Both corporate officers command extensive experience in sales, business development and acquisitions. Loke in particular served as Motos America Inc. (OTCMKTS: WECT), which under its former name WeConnect Tech International Inc., started as an information technology and e-commerce/payment solutions firm before transitioning into oil and gas.

While the execs undoubtedly have the acumen to secure a deal, what that deal may be is a cause for concern. If you check out Motos America, you’ll notice that its shares could very well be listed among the best penny stock trading apps. Though that might appeal to some investors, it’s arguably too risky for most.

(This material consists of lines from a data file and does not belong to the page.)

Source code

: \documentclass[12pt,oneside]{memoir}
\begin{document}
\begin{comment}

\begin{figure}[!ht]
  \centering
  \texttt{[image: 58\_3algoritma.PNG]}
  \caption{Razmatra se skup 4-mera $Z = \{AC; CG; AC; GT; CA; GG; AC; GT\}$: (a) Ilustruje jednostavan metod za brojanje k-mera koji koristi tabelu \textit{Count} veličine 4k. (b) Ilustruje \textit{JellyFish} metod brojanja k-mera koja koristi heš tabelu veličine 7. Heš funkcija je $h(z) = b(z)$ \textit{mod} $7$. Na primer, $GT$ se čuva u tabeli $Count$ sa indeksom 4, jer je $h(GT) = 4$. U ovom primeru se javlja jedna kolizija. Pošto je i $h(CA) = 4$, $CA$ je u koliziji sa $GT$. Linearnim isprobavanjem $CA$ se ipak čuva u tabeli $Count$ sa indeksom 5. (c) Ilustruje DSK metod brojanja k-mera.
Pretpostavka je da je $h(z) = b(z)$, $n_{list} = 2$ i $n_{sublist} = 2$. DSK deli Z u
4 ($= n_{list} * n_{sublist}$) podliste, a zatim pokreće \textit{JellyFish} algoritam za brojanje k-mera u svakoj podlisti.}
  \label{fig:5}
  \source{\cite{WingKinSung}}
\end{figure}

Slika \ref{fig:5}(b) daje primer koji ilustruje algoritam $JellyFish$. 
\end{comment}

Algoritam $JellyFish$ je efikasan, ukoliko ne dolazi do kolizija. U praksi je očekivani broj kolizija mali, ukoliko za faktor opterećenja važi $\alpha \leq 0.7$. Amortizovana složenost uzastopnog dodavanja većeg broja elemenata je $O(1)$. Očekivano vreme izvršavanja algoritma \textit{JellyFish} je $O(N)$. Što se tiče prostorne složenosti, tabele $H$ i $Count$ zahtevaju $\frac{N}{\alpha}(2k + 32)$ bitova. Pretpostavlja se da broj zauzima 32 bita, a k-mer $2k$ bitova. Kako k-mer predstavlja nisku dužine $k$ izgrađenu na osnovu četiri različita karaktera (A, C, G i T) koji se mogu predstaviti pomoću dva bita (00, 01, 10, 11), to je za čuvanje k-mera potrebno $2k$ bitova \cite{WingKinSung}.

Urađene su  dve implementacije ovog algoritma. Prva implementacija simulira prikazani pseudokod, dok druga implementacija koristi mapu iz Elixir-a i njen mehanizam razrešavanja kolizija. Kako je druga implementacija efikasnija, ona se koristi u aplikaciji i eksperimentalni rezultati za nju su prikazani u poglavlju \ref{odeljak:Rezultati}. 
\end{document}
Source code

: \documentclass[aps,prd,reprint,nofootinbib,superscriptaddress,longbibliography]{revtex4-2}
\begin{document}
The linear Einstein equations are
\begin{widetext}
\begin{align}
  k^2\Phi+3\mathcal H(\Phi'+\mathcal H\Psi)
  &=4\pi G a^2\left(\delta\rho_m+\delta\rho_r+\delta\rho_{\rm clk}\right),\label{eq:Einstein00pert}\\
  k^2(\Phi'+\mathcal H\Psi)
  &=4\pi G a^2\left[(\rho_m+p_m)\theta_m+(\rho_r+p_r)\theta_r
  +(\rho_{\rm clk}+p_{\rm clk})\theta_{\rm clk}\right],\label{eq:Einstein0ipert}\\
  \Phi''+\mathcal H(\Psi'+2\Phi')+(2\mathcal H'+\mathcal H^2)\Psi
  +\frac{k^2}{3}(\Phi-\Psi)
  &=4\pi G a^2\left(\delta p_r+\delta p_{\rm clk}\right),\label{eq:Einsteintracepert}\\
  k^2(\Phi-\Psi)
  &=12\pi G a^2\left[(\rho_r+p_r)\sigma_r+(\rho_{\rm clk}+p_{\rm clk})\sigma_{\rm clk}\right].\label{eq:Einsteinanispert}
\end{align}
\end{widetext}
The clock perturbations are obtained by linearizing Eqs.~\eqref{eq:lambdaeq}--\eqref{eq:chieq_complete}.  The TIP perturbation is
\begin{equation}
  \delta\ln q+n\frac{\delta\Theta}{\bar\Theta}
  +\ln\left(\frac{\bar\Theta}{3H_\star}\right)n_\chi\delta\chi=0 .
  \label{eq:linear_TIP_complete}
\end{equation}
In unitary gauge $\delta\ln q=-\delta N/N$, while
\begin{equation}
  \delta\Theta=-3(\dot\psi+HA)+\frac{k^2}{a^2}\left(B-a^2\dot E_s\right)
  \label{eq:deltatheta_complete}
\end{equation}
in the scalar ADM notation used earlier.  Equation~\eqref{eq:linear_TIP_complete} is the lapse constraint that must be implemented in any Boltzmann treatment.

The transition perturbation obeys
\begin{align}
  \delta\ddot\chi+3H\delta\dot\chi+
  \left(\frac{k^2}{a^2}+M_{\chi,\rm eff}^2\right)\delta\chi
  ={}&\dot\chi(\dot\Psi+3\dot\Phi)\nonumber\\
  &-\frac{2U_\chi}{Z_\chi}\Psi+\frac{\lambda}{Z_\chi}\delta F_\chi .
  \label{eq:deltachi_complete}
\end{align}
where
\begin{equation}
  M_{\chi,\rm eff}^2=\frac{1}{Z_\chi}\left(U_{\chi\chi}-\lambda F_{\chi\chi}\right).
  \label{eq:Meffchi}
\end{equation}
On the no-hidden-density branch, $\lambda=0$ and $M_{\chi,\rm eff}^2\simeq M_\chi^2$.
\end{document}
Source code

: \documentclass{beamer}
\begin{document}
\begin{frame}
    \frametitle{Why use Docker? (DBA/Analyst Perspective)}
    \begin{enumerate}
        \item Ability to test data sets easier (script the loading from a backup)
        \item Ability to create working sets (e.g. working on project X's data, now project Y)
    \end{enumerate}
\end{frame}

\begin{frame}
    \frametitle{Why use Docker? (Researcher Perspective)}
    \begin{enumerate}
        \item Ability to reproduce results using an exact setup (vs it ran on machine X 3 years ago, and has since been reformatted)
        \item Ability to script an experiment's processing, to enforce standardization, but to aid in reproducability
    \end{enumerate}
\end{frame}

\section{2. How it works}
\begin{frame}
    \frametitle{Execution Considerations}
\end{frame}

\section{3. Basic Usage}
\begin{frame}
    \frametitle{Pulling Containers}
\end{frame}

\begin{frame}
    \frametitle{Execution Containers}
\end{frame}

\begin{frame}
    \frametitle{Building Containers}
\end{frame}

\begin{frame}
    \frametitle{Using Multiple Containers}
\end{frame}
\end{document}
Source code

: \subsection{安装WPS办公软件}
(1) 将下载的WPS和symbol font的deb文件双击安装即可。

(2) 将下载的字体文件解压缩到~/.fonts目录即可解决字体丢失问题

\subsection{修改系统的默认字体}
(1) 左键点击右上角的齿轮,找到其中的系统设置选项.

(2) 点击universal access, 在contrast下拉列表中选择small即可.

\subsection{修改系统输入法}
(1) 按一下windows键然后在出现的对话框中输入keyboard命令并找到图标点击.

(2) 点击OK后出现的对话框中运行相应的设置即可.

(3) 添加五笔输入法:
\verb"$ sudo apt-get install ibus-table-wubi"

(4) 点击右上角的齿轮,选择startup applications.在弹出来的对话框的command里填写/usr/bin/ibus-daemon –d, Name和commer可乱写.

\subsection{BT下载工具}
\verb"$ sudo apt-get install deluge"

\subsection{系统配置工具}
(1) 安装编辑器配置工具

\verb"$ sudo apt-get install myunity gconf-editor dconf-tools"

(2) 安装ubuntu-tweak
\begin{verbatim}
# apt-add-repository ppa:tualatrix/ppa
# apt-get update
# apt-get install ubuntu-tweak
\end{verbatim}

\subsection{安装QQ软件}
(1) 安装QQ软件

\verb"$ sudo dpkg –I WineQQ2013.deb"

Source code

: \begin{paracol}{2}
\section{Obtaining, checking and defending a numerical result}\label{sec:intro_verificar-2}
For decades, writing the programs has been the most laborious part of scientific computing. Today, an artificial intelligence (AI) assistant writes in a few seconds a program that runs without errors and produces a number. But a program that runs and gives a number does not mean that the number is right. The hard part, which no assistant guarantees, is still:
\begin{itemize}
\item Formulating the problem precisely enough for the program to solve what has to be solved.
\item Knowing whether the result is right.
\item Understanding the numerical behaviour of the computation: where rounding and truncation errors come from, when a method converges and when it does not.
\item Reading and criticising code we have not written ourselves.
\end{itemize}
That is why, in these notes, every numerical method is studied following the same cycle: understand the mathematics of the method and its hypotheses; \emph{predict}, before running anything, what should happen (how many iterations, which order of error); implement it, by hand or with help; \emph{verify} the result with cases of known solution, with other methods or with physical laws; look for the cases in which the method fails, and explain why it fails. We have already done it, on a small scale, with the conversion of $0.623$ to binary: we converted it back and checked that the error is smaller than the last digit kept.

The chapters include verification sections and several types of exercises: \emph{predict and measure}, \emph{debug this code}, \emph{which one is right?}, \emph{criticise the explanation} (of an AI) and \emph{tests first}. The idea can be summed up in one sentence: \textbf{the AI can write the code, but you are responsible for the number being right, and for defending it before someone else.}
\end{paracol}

How to Buy Technology & Telecommunication Acquisition IPO (TETEU) Stock

Interested investors of TETEU may acquire shares at the open, thus requiring knowledge in how to buy stocks. Below is a quick guide.

Step 1: Pick a brokerage.

With the best brokers competing on similar incentives, take the time to assess which platform ideally suits you.

Step 2: Decide how many shares you want.

IPOs are risky, and SPACs tend to hold up your money. Therefore, choose a balanced share count.

Step 3: Choose your order type.

Before trading, learn these market concepts.

  • Bid: The buyer’s best offer for a stock.
  • Ask: The seller’s lowest acceptable price.
  • Spread: The difference between the bid-ask price, the spread indicates market risk as this is also the profit margin for market makers.
  • Limit order: Buy or sell requests at a predetermined price, limit orders provide transparency but no execution guarantees.
  • Market order: Market orders guarantee fulfillment but only at the current rate.
  • Stop-loss order: Stop-loss orders automatically exit your position at either a predetermined price or anything lower.
  • Stop-limit order: Stop-limit orders only leave positions at a specified price, but they also carry non-fulfillment risks.

Step 4: Execute your trade.

Follow these steps to execute a market order:

  1. Select your action type (buy or sell).
  2. Enter the shares you want to acquire (or sell).
  3. Hit the Buy (or Sell) button.

Follow the same sequence for limit orders (but include your execution price).

TETEU Restrictions for Retail Investors

Review the Financial Industry Regulatory Authority (FINRA) rules on restricted persons before participating in an IPO. Don’t engage if you have privileged information.


No pre-IPO access is available.

Going Abroad for Profits

With the mature U.S. economy providing relatively few opportunities for growth-starved speculators, the Malaysia-focused TETEU stock could be a viable solution. Nevertheless, stability can be its own reward as greater potential often correlates with higher risk.